Third, re-order the work of the conference to allow for a more efficient handling of resolutions.
A simple change in the rules, for instance, could place items that have the support of at least two-thirds of the legislative committee that discussed them on the consent calendar unless a motion is made to remove them from such consideration. The rules now state that a resolution may have no more than 10 votes cast against it to be placed on the calendar. Likewise, rethink the current legislative committee subject divisions so that each group may handle an equal number of petitions rather than overloading some committees and giving others a relatively light load of resolutions to process. Then shift control of the daily agenda back to the legislative committees themselves by asking each group to determine the priority of their resolutions and rotating among them so that all are heard. That will allow each group to present its most pressing business first, without subjecting the agenda to any undue political or ideological pressures.
There is even more than we can do in the long term. A change in the Discipline would allow us to apportion delegates on the basis of episcopal areas and not annual conferences, allowing for a far greater equity between all areas of the church. This proposal was actually made at the 2012 session but was defeated because of the careful turf protection of those who benefit from the current arrangement. It should be brought again and this time allowed a fuller discussion of just exactly how some areas have actually created more conferences, despite smaller numbers, to increase their minimum representation.
Constitutionally, we might also consider changing our order to allow bishops to vote at General Conference, a move that could increase the number of those participating without increasing the costs as our episcopal leaders are already present.

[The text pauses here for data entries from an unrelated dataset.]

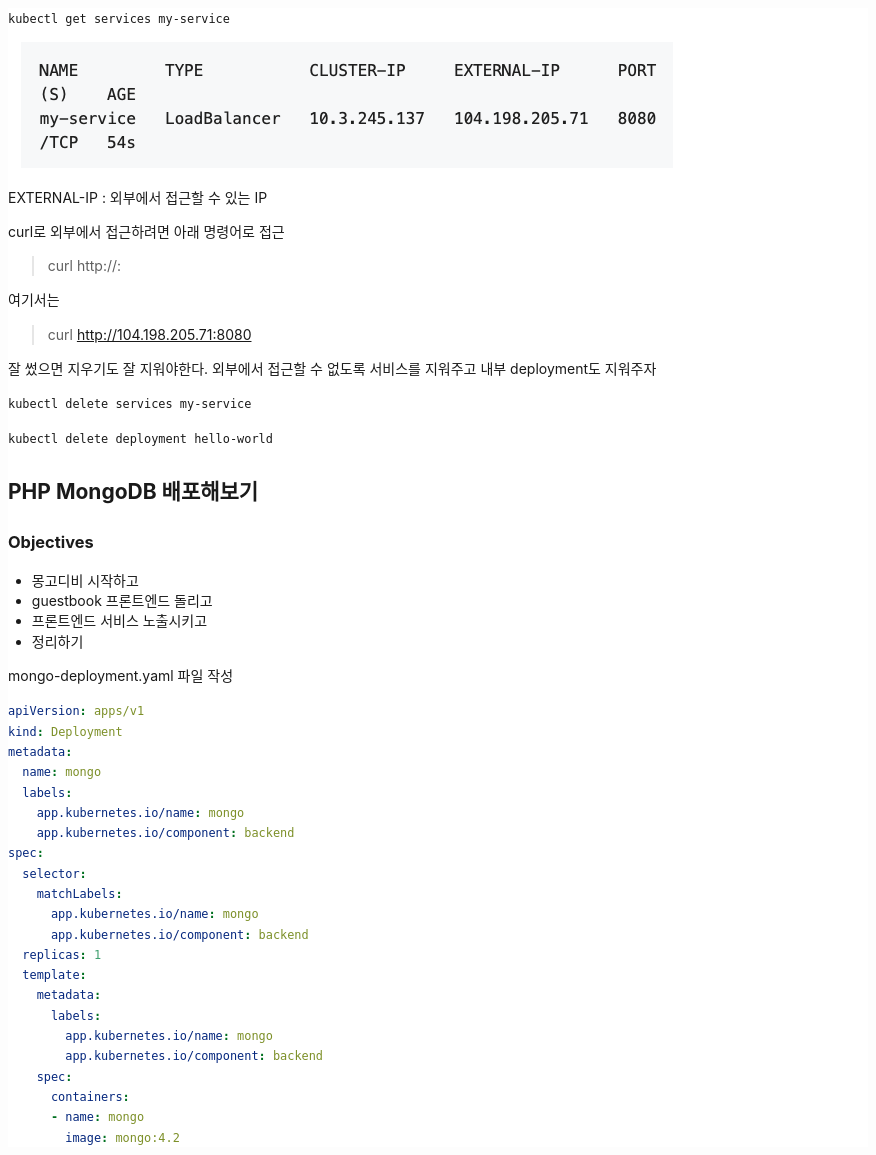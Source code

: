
 ```shell
kubectl get services my-service
```

![get_service](./get_service.png)

EXTERNAL-IP : 외부에서 접근할 수 있는 IP

curl로 외부에서 접근하려면 아래 명령어로 접근

> curl http://<external-ip>:<port>

여기서는

> curl http://104.198.205.71:8080

잘 썼으면 지우기도 잘 지워야한다. 외부에서 접근할 수 없도록 서비스를 지워주고 내부 deployment도 지워주자

```shell
kubectl delete services my-service
```

```shell
kubectl delete deployment hello-world
```



## PHP MongoDB 배포해보기

### Objectives

+ 몽고디비 시작하고
+ guestbook 프론트엔드 돌리고
+ 프론트엔드 서비스 노출시키고
+ 정리하기



mongo-deployment.yaml 파일 작성

```yaml
apiVersion: apps/v1
kind: Deployment
metadata:
  name: mongo
  labels:
    app.kubernetes.io/name: mongo
    app.kubernetes.io/component: backend
spec:
  selector:
    matchLabels:
      app.kubernetes.io/name: mongo
      app.kubernetes.io/component: backend
  replicas: 1
  template:
    metadata:
      labels:
        app.kubernetes.io/name: mongo
        app.kubernetes.io/component: backend
    spec:
      containers:
      - name: mongo
        image: mongo:4.2
```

More substantially, until American jurisdictions are abolished — an ultimate goal given the racist tainting of their origins and the increased global number of the church — a significant savings could come by combining those meetings with that of General Conference, perhaps using the two days eliminated above as the time for that rather than re-gathering folks in regional gatherings for three or four additional days later in the summer. Jurisdictions could meet separately at churches in the same city for those two days, with either the jurisdictional delegates who serve as alternates to General Conference in attendance or by simply limiting the voting on bishops to the general delegations from each annual conference. This would be a dramatic shift, yes, but it would also represent a move back toward our earlier practice when bishops were elected church-wide rather than in a way reflecting regional biases and priorities.
Ultimately, all of this requires that we make a sea change as well in our understanding of representation, moving away from the rather parochial notion that unless someone who looks and speaks exactly like me is in the room, my voice cannot be heard. That is not just bad stewardship; it is also bad theology.
There is no doubt that implementing even just these three short-term suggestions would be complicated, given prior commitments to hotels and the convention center. But if the group planning our next assembly starts now, some concessions may indeed still be possible. And for $10 million, we simply can’t afford to not at least try.
The Rev. C. Chappell Temple, pastor of Lakewood United Methodist Church in Houston, has been a delegate to the last two General Conferences and previous six South Central Jurisdictional meetings.